Lines before the one containing "28.5 years (2009 est.) |" in the records below are to be left out; that line and all after it, through the end, are to be retyped exactly.
====== EXERCISE INPUTS
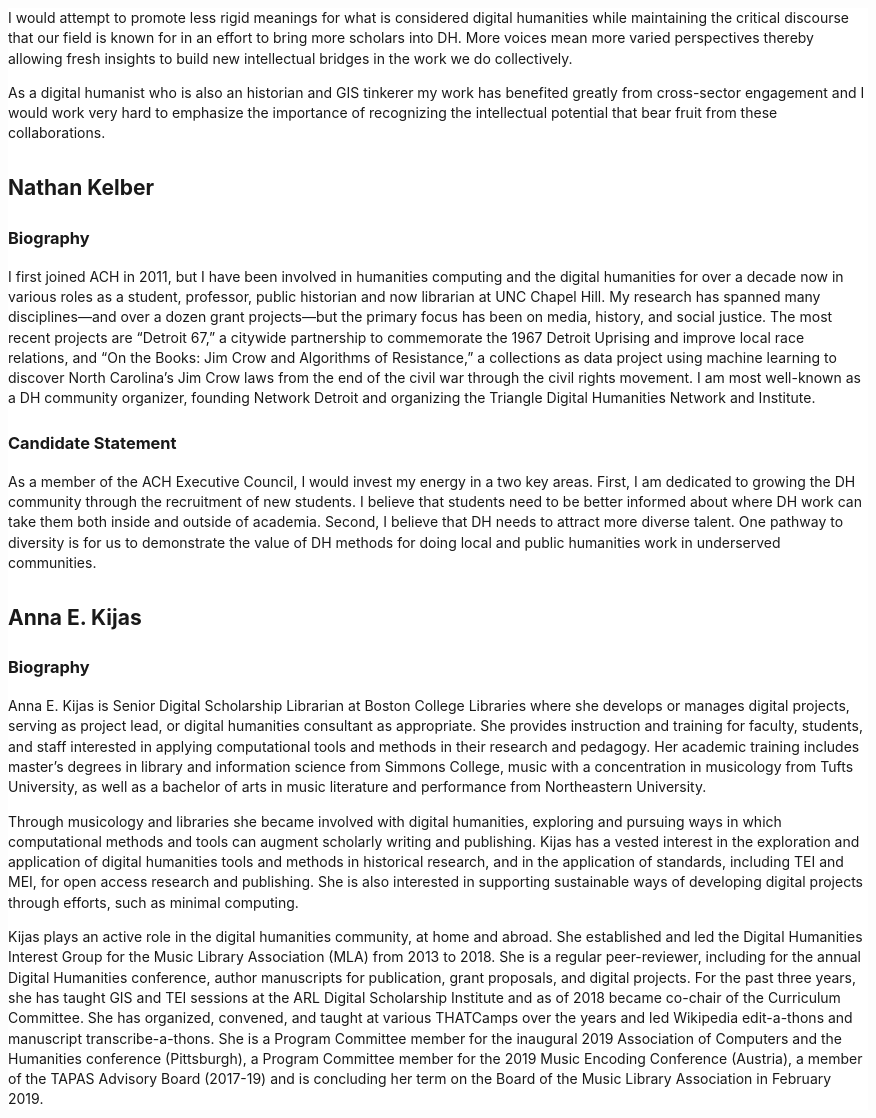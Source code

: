 I would attempt to promote less rigid meanings for what is considered digital humanities while maintaining the critical discourse that our field is known for in an effort to bring more scholars into DH. More voices mean more varied perspectives thereby allowing fresh insights to build new intellectual bridges in the work we do collectively.

As a digital humanist who is also an historian and GIS tinkerer my work has benefited greatly from cross-sector engagement and I would work very hard to emphasize the importance of recognizing the intellectual potential that bear fruit from these collaborations.

## Nathan Kelber

### Biography

I first joined ACH in 2011, but I have been involved in humanities computing and the digital humanities for over a decade now in various roles as a student, professor, public historian and now librarian at UNC Chapel Hill. My research has spanned many disciplines—and over a dozen grant projects—but the primary focus has been on media, history, and social justice. The most recent projects are “Detroit 67,” a citywide partnership to commemorate the 1967 Detroit Uprising and improve local race relations, and “On the Books: Jim Crow and Algorithms of Resistance,” a collections as data project using machine learning to discover North Carolina’s Jim Crow laws from the end of the civil war through the civil rights movement. I am most well-known as a DH community organizer, founding Network Detroit and organizing the Triangle Digital Humanities Network and Institute.

### Candidate Statement

As a member of the ACH Executive Council, I would invest my energy in a two key areas. First, I am dedicated to growing the DH community through the recruitment of new students. I believe that students need to be better informed about where DH work can take them both inside and outside of academia. Second, I believe that DH needs to attract more diverse talent. One pathway to diversity is for us to demonstrate the value of DH methods for doing local and public humanities work in underserved communities.

## Anna E. Kijas

### Biography

Anna E. Kijas is Senior Digital Scholarship Librarian at Boston College Libraries where she develops or manages digital projects, serving as project lead, or digital humanities consultant as appropriate. She provides instruction and training for faculty, students, and staff interested in applying computational tools and methods in their research and pedagogy. Her academic training includes master’s degrees in library and information science from Simmons College, music with a concentration in musicology from Tufts University, as well as a bachelor of arts in music literature and performance from Northeastern University.

Through musicology and libraries she became involved with digital humanities, exploring and pursuing ways in which computational methods and tools can augment scholarly writing and publishing. Kijas has a vested interest in the exploration and application of digital humanities tools and methods in historical research, and in the application of standards, including TEI and MEI, for open access research and publishing. She is also interested in supporting sustainable ways of developing digital projects through efforts, such as minimal computing.

Kijas plays an active role in the digital humanities community, at home and abroad. She established and led the Digital Humanities Interest Group for the Music Library Association (MLA) from 2013 to 2018. She is a regular peer-reviewer, including for the annual Digital Humanities conference, author manuscripts for publication, grant proposals, and digital projects. For the past three years, she has taught GIS and TEI sessions at the ARL Digital Scholarship Institute and as of 2018 became co-chair of the Curriculum Committee. She has organized, convened, and taught at various THATCamps over the years and led Wikipedia edit-a-thons and manuscript transcribe-a-thons. She is a Program Committee member for the inaugural 2019 Association of Computers and the Humanities conference (Pittsburgh), a Program Committee member for the 2019 Music Encoding Conference (Austria), a member of the TAPAS Advisory Board (2017-19) and is concluding her term on the Board of the Music Library Association in February 2019.
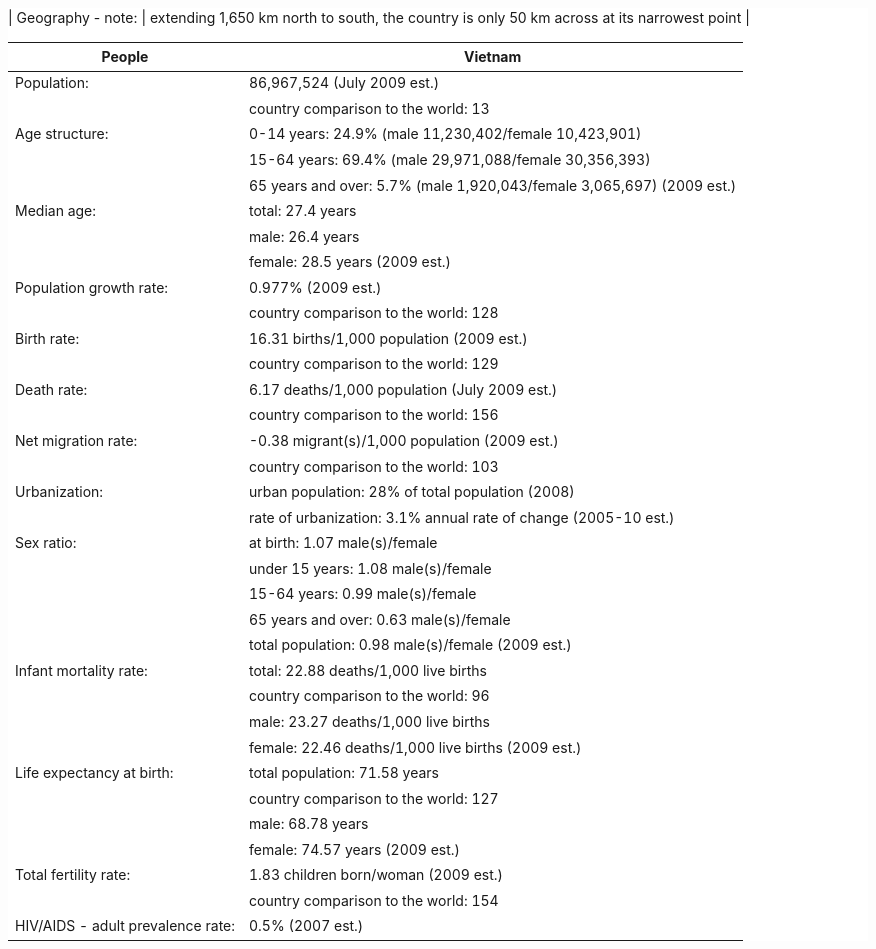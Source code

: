 | Geography - note: | extending 1,650 km north to south, the country is only 50 km across at its narrowest point |


| People | Vietnam |
| --- | --- |
| Population: | 86,967,524 (July 2009 est.) |
| | country comparison to the world: 13 |
| Age structure: | 0-14 years: 24.9% (male 11,230,402/female 10,423,901) |
| | 15-64 years: 69.4% (male 29,971,088/female 30,356,393) |
| | 65 years and over: 5.7% (male 1,920,043/female 3,065,697) (2009 est.) |
| Median age: | total: 27.4 years |
| | male: 26.4 years |
| | female: 28.5 years (2009 est.) |
| Population growth rate: | 0.977% (2009 est.) |
| | country comparison to the world: 128 |
| Birth rate: | 16.31 births/1,000 population (2009 est.) |
| | country comparison to the world: 129 |
| Death rate: | 6.17 deaths/1,000 population (July 2009 est.) |
| | country comparison to the world: 156 |
| Net migration rate: | -0.38 migrant(s)/1,000 population (2009 est.) |
| | country comparison to the world: 103 |
| Urbanization: | urban population: 28% of total population (2008) |
| | rate of urbanization: 3.1% annual rate of change (2005-10 est.) |
| Sex ratio: | at birth: 1.07 male(s)/female |
| | under 15 years: 1.08 male(s)/female |
| | 15-64 years: 0.99 male(s)/female |
| | 65 years and over: 0.63 male(s)/female |
| | total population: 0.98 male(s)/female (2009 est.) |
| Infant mortality rate: | total: 22.88 deaths/1,000 live births |
| | country comparison to the world: 96 |
| | male: 23.27 deaths/1,000 live births |
| | female: 22.46 deaths/1,000 live births (2009 est.) |
| Life expectancy at birth: | total population: 71.58 years |
| | country comparison to the world: 127 |
| | male: 68.78 years |
| | female: 74.57 years (2009 est.) |
| Total fertility rate: | 1.83 children born/woman (2009 est.) |
| | country comparison to the world: 154 |
| HIV/AIDS - adult prevalence rate: | 0.5% (2007 est.) |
============
*ANSWER TO THE PROBLEM*.
| | female: 28.5 years (2009 est.) |
| Population growth rate: | 0.977% (2009 est.) |
| | country comparison to the world: 128 |
| Birth rate: | 16.31 births/1,000 population (2009 est.) |
| | country comparison to the world: 129 |
| Death rate: | 6.17 deaths/1,000 population (July 2009 est.) |
| | country comparison to the world: 156 |
| Net migration rate: | -0.38 migrant(s)/1,000 population (2009 est.) |
| | country comparison to the world: 103 |
| Urbanization: | urban population: 28% of total population (2008) |
| | rate of urbanization: 3.1% annual rate of change (2005-10 est.) |
| Sex ratio: | at birth: 1.07 male(s)/female |
| | under 15 years: 1.08 male(s)/female |
| | 15-64 years: 0.99 male(s)/female |
| | 65 years and over: 0.63 male(s)/female |
| | total population: 0.98 male(s)/female (2009 est.) |
| Infant mortality rate: | total: 22.88 deaths/1,000 live births |
| | country comparison to the world: 96 |
| | male: 23.27 deaths/1,000 live births |
| | female: 22.46 deaths/1,000 live births (2009 est.) |
| Life expectancy at birth: | total population: 71.58 years |
| | country comparison to the world: 127 |
| | male: 68.78 years |
| | female: 74.57 years (2009 est.) |
| Total fertility rate: | 1.83 children born/woman (2009 est.) |
| | country comparison to the world: 154 |
| HIV/AIDS - adult prevalence rate: | 0.5% (2007 est.) |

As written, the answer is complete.